A disability charity has called on politicians to promote life, rather than death, as the Scottish Parliament once again considers assisted suicide.
Last week, activists called for the practice to be introduced – despite the Assisted Suicide (Scotland) Bill being heavily rejected just three years ago.
Liberal Democrat health spokesman Alex Cole-Hamilton claims MSPs now feel differently.
‘Right to life’
Bill Scott, of Inclusion Scotland, the national disabled people’s organisation, told MSPs that previous attempts to change the law would have included people with non-terminal conditions and those living in pain.
“I would much rather this parliament talk about how we uphold the right to life”, he said.
And Anthony Horan, Director of the Roman Catholic Parliamentary Office, highlighted overseas reports of people being euthanised for alcohol addiction.
I would much rather this parliament talk about how we uphold the right to life
Horan also pointed out that people could be pressured into ending their lives for fear of being a burden if assisted suicide was allowed in Scotland.

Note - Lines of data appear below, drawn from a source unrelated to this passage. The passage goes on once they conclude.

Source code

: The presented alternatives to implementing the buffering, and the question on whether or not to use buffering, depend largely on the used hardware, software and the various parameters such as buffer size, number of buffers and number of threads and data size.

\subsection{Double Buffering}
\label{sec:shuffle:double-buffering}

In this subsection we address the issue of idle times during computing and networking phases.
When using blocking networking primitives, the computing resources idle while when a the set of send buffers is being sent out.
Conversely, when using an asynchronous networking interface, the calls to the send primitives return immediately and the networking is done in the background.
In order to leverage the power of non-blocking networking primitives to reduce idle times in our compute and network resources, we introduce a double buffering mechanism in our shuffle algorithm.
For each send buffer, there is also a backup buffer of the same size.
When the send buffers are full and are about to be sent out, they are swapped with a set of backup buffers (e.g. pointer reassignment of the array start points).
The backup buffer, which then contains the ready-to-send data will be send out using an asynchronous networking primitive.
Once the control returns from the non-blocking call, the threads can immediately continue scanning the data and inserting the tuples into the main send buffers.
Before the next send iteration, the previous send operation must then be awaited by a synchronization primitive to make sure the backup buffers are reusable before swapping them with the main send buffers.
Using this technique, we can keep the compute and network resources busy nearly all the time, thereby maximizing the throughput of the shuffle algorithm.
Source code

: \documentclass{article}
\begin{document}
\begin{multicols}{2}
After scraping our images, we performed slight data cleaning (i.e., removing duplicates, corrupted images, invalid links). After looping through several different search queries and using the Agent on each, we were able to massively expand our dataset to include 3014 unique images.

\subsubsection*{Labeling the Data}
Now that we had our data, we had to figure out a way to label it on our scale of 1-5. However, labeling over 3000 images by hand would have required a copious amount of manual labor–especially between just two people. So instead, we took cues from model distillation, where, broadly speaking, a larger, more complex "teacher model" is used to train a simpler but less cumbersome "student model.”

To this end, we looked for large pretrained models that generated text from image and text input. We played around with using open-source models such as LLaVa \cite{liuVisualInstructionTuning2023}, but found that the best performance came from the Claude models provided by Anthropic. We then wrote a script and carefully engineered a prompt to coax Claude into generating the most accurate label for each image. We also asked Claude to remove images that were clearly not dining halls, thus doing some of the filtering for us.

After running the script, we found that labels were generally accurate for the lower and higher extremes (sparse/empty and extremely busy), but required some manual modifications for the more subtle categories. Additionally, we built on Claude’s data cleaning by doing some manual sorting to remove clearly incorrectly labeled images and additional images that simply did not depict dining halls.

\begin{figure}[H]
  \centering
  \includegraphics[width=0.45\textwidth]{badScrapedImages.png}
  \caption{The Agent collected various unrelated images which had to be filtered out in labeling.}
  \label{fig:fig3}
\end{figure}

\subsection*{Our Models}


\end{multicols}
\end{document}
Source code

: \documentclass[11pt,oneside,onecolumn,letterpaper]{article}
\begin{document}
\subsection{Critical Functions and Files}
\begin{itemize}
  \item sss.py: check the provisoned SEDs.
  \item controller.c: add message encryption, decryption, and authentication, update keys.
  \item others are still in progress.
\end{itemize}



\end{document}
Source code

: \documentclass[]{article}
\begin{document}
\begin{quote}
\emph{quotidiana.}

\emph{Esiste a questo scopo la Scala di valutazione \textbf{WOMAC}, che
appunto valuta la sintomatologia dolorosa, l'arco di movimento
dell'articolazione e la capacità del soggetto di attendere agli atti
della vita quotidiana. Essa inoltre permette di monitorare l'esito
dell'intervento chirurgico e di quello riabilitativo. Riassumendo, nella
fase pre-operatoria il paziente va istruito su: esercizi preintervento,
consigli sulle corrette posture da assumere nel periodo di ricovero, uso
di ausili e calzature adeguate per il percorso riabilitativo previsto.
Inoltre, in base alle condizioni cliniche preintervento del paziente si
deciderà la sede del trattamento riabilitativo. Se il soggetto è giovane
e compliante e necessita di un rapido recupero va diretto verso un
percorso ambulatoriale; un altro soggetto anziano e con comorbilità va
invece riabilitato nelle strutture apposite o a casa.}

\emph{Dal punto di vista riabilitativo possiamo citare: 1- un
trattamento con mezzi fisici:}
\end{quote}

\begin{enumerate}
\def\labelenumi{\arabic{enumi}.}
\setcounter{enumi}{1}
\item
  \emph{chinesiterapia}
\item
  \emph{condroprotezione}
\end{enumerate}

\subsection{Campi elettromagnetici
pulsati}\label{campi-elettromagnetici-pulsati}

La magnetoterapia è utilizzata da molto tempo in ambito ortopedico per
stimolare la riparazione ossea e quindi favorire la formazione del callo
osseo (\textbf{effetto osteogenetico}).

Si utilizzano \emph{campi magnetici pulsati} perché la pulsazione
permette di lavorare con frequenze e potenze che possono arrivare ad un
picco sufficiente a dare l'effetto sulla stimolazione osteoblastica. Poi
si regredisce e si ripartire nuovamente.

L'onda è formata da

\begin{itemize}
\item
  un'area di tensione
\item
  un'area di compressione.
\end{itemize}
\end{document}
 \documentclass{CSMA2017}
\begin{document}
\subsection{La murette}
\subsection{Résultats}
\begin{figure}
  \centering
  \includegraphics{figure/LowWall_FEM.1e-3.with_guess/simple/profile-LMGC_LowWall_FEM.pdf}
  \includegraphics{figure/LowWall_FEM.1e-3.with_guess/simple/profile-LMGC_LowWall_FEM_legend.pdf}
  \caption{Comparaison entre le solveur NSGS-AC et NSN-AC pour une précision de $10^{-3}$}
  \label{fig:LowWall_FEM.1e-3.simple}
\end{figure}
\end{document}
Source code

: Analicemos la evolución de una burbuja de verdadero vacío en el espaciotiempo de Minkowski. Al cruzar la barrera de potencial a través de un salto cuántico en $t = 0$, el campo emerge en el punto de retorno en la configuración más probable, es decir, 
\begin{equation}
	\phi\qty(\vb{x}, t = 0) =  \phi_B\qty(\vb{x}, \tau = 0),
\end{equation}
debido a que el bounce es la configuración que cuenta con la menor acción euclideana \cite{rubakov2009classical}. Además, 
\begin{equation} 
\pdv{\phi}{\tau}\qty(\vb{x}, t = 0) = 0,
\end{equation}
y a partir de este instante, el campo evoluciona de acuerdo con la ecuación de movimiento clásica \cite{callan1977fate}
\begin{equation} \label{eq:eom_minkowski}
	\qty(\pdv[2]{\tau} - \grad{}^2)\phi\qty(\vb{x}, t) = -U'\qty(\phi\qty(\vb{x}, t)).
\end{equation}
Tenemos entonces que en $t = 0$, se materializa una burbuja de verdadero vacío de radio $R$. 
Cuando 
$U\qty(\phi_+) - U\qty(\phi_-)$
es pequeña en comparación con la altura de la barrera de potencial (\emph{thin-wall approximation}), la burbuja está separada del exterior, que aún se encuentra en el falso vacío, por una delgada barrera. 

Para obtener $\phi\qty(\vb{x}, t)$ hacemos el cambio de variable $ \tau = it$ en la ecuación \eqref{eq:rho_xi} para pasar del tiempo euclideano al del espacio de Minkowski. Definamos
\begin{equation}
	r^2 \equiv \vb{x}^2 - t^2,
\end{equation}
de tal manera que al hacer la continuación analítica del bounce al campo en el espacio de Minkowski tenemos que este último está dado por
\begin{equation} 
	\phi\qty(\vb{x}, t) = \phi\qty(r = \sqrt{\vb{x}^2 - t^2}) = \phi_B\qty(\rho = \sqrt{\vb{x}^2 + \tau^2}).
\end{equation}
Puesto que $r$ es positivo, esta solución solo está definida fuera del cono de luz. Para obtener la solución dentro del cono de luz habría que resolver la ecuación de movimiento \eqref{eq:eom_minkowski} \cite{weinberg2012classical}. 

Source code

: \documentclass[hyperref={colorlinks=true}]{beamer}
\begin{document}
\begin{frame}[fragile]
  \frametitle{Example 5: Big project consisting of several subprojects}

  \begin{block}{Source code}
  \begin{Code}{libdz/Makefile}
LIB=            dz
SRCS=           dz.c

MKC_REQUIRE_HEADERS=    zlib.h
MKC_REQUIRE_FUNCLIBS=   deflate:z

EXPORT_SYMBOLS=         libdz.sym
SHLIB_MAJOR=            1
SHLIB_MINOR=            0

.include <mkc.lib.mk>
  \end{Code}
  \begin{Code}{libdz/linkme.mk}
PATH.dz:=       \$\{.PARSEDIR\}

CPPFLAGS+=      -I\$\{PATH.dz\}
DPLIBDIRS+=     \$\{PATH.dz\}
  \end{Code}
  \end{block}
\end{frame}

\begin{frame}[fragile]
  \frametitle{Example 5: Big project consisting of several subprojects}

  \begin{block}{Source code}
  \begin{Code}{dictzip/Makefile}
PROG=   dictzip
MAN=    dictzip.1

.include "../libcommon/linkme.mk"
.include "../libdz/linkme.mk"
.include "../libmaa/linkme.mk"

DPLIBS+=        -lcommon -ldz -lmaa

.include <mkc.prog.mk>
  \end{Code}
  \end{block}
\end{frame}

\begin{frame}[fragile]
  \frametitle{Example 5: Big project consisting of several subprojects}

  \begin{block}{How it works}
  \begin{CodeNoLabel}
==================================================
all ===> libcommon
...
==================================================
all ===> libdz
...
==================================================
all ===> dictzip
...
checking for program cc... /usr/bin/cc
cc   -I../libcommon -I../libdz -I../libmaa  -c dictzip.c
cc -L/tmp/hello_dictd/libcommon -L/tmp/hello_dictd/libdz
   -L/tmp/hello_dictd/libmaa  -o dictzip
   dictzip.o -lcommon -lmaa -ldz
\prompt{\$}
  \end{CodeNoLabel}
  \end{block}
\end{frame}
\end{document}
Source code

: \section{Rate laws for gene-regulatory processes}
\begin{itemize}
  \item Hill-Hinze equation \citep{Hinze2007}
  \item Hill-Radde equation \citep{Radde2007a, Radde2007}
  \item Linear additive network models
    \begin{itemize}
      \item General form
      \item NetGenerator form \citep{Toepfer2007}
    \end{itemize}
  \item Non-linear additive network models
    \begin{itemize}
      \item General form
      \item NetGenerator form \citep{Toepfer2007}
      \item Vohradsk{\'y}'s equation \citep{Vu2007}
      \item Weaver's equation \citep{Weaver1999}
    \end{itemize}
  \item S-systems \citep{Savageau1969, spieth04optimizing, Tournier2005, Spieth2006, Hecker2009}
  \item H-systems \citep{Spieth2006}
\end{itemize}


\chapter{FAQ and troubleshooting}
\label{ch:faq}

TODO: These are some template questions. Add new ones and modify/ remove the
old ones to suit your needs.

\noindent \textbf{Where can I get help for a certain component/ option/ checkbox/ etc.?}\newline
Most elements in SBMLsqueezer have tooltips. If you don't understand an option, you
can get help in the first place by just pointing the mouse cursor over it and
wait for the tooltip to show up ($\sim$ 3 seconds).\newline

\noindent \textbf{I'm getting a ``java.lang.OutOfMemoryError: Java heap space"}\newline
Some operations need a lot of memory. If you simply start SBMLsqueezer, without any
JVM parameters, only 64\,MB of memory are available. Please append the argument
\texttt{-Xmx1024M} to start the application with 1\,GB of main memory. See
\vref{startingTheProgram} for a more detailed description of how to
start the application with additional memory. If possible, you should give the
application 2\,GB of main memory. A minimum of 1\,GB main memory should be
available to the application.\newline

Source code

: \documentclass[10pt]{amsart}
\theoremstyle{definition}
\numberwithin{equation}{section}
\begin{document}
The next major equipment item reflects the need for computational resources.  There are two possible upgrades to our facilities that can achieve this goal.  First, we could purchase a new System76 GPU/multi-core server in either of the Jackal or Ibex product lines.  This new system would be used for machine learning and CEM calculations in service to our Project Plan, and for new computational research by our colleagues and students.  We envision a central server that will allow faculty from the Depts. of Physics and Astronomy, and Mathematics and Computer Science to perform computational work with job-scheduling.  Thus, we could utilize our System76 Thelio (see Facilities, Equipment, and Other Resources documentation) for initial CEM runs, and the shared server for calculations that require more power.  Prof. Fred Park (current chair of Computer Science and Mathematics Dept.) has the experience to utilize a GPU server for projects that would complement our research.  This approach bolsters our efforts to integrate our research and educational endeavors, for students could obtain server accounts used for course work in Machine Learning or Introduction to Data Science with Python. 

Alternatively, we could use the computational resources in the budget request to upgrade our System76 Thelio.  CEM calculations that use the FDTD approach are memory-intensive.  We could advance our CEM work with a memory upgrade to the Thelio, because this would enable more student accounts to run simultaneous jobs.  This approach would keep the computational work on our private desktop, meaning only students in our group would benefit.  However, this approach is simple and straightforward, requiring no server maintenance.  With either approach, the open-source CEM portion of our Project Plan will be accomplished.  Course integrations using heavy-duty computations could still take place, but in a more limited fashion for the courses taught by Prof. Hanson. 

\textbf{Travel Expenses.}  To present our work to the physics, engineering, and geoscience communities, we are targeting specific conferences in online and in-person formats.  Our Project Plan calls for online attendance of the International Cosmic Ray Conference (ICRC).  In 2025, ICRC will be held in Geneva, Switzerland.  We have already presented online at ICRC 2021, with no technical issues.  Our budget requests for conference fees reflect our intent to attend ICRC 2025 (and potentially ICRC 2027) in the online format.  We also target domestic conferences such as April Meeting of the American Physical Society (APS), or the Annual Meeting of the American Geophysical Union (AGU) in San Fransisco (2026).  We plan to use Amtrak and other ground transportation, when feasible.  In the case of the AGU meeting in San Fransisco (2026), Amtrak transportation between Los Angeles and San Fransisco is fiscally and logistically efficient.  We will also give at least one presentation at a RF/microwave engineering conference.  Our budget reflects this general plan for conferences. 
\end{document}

In a letter to The Scotsman, Dr Alan Rodger described assisted suicide as a “radical change in medical ethics and practice”.
Dr Rodger also pointed out that “it is impossible to accurately determine that someone with an incurable illness has less than six months to live”, in a reference to previous proposals.
The Lib Dems’ Cole-Hamilton called for a “refreshed inquiry with a view to bringing forward cross-party sponsored legislation”.
During both 2010 and 2015, MSPs considered legislation put forward by the late Margo MacDonald.
In the most recent vote, First Minister Nicola Sturgeon and Scottish Conservative leader Ruth Davidson were among the 82 MSPs who rejected the introduction of assisted suicide, with 36 in support.